Requirement – Retype each line of the listing below, from the first through the one holding "- [ ] variables", with no other lines.

++++ Records for processing ++++

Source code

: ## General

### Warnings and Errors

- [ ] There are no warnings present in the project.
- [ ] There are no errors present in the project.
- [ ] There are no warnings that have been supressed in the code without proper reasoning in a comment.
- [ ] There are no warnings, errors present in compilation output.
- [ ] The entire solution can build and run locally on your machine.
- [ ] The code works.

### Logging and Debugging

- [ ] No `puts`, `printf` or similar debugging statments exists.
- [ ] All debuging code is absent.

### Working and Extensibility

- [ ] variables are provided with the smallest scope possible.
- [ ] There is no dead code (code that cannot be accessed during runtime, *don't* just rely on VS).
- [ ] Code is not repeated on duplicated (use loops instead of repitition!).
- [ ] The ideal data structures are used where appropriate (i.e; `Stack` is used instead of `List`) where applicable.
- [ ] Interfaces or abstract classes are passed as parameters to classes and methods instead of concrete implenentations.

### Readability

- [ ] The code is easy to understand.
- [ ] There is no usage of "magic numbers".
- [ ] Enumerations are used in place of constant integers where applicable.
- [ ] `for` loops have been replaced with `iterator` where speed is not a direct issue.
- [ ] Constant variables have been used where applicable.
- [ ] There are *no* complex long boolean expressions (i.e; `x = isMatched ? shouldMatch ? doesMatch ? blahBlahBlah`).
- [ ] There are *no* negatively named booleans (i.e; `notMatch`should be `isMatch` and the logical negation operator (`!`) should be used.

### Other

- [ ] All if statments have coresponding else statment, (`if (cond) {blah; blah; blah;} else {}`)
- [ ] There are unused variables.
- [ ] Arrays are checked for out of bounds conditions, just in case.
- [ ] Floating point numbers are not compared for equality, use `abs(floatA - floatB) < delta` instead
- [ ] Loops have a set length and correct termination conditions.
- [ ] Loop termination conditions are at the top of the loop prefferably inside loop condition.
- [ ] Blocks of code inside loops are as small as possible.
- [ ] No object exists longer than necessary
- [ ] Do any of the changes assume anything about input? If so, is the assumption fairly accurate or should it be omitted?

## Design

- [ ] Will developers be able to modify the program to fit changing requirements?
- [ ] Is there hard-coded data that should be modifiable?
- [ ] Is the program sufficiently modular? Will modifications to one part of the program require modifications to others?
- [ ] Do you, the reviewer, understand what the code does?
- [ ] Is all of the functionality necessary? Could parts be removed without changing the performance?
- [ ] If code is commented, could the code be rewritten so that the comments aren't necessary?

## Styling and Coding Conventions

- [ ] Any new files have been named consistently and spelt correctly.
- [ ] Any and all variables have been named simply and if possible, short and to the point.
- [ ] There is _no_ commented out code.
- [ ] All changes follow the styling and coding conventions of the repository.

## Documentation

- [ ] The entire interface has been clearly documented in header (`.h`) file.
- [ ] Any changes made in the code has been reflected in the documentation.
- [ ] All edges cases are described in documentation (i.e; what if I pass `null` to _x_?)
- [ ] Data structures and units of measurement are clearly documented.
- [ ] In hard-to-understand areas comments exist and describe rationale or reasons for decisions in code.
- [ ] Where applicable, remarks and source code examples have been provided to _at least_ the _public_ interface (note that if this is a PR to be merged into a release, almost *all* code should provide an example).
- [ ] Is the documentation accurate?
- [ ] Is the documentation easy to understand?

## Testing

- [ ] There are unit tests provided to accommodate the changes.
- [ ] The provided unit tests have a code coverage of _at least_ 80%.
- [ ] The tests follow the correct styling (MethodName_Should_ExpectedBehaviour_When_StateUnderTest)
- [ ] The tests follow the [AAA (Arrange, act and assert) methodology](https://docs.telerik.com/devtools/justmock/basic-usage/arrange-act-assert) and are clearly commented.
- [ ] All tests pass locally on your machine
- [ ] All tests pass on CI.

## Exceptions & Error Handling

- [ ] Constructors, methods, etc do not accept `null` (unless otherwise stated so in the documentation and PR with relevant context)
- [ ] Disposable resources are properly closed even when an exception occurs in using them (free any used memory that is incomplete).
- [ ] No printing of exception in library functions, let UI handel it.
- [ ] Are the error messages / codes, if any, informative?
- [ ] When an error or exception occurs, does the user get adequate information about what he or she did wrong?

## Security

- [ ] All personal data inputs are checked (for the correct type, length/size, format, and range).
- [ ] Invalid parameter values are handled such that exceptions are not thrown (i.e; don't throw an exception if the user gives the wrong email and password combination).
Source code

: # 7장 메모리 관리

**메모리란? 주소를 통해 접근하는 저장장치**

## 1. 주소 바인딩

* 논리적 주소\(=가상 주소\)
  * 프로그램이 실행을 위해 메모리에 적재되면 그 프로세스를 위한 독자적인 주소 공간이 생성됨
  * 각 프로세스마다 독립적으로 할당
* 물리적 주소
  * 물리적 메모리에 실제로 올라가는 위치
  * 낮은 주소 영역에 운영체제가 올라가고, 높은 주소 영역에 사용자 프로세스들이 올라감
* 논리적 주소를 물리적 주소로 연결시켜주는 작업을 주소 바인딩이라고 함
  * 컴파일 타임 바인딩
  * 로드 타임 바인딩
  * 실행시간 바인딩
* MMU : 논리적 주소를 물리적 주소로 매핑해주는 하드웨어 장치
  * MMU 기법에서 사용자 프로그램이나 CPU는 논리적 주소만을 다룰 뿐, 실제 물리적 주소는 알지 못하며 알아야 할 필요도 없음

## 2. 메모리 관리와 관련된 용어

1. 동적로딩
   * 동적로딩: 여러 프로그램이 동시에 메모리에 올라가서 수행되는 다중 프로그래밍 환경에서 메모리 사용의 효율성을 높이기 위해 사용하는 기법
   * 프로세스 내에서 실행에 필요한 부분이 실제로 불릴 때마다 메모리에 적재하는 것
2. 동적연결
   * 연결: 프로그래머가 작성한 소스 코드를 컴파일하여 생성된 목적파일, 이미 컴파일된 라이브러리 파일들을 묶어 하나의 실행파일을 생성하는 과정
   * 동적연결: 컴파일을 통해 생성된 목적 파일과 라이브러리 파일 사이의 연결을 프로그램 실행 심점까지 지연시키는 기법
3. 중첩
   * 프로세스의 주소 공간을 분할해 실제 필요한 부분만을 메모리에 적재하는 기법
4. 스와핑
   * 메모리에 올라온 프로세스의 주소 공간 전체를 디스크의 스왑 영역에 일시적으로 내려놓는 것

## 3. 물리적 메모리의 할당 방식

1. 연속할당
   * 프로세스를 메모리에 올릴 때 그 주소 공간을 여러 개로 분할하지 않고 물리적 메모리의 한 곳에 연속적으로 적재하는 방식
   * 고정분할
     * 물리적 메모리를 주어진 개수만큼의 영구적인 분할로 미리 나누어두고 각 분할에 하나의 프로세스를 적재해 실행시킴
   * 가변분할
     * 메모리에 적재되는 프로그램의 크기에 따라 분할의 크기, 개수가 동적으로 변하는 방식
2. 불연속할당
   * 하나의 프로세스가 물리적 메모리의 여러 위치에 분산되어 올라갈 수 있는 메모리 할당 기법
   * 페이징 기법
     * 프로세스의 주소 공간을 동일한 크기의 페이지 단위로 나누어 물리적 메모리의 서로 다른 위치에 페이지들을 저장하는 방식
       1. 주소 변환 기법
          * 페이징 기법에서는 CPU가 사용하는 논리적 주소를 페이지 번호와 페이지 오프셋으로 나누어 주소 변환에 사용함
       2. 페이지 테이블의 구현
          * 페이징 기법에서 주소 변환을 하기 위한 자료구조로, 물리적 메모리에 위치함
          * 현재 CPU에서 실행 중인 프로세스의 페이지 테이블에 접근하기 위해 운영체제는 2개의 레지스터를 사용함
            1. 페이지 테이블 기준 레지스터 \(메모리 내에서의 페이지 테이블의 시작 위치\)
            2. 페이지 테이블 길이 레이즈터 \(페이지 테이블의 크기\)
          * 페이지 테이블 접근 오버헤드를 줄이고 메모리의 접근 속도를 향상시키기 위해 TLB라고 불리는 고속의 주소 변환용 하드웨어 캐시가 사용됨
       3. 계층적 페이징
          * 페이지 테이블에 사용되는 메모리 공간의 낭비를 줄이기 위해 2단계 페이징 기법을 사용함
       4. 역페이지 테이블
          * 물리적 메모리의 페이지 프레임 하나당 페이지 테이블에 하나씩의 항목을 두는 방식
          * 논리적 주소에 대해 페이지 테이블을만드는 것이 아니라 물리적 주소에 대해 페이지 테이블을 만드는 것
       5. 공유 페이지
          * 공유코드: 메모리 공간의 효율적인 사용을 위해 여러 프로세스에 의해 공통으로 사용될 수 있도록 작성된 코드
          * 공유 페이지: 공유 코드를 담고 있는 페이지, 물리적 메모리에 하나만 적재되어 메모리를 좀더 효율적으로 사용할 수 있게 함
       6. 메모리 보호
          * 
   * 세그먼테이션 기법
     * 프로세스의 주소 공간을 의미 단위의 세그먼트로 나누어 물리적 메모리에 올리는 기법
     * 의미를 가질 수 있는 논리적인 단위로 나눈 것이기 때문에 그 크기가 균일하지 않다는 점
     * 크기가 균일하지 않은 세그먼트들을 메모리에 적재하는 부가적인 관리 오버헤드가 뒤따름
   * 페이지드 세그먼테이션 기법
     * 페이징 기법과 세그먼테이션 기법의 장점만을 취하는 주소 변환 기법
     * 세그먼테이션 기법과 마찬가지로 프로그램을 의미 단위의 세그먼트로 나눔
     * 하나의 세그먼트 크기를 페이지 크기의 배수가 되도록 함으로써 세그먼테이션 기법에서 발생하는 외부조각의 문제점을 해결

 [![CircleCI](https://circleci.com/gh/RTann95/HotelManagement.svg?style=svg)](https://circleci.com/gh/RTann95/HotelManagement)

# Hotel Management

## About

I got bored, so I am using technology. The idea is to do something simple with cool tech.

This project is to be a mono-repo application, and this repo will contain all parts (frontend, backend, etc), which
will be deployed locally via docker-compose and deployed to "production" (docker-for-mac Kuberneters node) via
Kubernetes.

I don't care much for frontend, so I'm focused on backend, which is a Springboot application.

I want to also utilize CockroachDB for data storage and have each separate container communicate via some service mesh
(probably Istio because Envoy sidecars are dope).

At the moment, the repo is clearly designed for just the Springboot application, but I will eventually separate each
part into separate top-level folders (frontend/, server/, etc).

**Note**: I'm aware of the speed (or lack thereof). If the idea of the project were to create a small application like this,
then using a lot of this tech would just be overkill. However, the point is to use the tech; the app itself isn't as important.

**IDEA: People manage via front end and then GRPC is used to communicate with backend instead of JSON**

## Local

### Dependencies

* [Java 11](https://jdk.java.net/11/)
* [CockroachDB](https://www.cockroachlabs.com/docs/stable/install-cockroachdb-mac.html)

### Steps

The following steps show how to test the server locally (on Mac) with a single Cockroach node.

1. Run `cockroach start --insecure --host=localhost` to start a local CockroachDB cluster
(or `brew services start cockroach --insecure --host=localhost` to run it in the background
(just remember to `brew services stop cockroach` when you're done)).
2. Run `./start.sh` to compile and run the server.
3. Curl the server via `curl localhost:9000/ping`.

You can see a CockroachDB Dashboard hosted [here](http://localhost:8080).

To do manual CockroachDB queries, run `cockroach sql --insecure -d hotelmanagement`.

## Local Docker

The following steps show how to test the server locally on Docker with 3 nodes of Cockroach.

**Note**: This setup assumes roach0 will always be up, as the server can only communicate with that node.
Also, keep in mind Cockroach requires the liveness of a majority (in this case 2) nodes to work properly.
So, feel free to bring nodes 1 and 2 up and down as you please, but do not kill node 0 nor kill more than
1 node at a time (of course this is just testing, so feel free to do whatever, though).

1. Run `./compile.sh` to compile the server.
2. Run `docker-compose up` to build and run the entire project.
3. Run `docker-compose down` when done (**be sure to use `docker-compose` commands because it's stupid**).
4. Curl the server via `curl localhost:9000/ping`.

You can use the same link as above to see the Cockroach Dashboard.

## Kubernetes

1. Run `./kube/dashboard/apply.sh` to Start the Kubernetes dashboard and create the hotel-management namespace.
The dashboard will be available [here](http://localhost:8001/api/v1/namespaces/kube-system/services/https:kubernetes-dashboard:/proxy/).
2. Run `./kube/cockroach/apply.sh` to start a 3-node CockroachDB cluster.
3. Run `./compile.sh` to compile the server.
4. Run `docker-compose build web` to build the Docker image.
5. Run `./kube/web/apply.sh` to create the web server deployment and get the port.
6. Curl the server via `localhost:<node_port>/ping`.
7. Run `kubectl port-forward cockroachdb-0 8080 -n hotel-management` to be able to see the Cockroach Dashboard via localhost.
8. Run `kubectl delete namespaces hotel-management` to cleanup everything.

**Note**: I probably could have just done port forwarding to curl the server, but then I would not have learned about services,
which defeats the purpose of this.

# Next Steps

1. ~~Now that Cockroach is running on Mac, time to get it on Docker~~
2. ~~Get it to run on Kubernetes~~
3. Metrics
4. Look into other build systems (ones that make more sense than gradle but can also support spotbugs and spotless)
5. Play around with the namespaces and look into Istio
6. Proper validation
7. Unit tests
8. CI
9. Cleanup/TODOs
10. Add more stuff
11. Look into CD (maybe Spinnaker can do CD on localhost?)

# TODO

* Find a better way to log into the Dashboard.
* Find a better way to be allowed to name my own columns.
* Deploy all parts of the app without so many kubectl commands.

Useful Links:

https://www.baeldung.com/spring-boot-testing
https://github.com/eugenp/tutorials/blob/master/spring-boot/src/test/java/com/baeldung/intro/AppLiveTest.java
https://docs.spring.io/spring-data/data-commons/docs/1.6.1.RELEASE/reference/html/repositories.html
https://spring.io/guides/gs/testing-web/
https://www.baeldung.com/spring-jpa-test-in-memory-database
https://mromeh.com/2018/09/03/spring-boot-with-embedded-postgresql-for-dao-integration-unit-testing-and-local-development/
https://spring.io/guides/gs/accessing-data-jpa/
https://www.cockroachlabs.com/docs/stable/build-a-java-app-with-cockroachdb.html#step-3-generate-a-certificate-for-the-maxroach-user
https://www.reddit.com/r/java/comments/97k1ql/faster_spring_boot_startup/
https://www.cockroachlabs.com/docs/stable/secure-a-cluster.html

++++

Reply –
Source code

: ## General

### Warnings and Errors

- [ ] There are no warnings present in the project.
- [ ] There are no errors present in the project.
- [ ] There are no warnings that have been supressed in the code without proper reasoning in a comment.
- [ ] There are no warnings, errors present in compilation output.
- [ ] The entire solution can build and run locally on your machine.
- [ ] The code works.

### Logging and Debugging

- [ ] No `puts`, `printf` or similar debugging statments exists.
- [ ] All debuging code is absent.

### Working and Extensibility

- [ ] variables are provided with the smallest scope possible.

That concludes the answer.